*** Opening of Input for this task ***

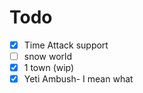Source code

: # Todo
- [X] Time Attack support
- [ ] snow world
- [X] 1 town (wip)
- [X] Yeti Ambush- I mean what
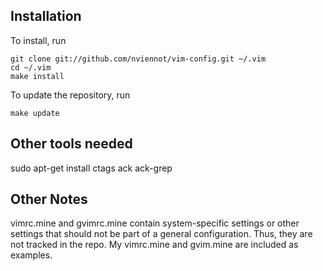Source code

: Installation
------------

To install, run

    git clone git://github.com/nviennot/vim-config.git ~/.vim
    cd ~/.vim
    make install

To update the repository, run

    make update

Other tools needed
------------------
sudo apt-get install ctags ack ack-grep

Other Notes
------------

vimrc.mine and gvimrc.mine contain system-specific settings or other settings
that should not be part of a general configuration. Thus, they are not tracked
in the repo. My vimrc.mine and gvim.mine are included as examples.
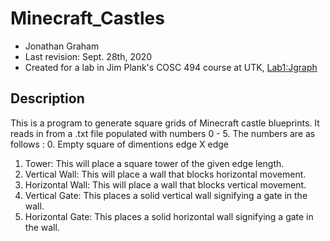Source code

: # Minecraft_Castles
- Jonathan Graham
- Last revision: Sept. 28th, 2020
- Created for a lab in Jim Plank's COSC 494 course at UTK, [Lab1:Jgraph](http://web.eecs.utk.edu/~jplank/plank/classes/cs494/494/labs/Lab-1-Jgraph/)

## Description

This is a program to generate square grids of Minecraft castle blueprints. It reads in from a .txt file populated with numbers 0 - 5.
The numbers are as follows :
0. Empty square of dimentions edge X edge
1. Tower: This will place a square tower of the given edge length.
2. Vertical Wall: This will place a wall that blocks horizontal movement.
3. Horizontal Wall: This will place a wall that blocks vertical movement.
4. Vertical Gate: This places a solid vertical wall signifying a gate in the wall.
5. Horizontal Gate: This places a solid horizontal wall signifying a gate in the wall.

*** Close of Input for this task ***

• [Your task]:
Say how many lines in the data hold the string "square", and write nothing else.

• [Final answer]:
3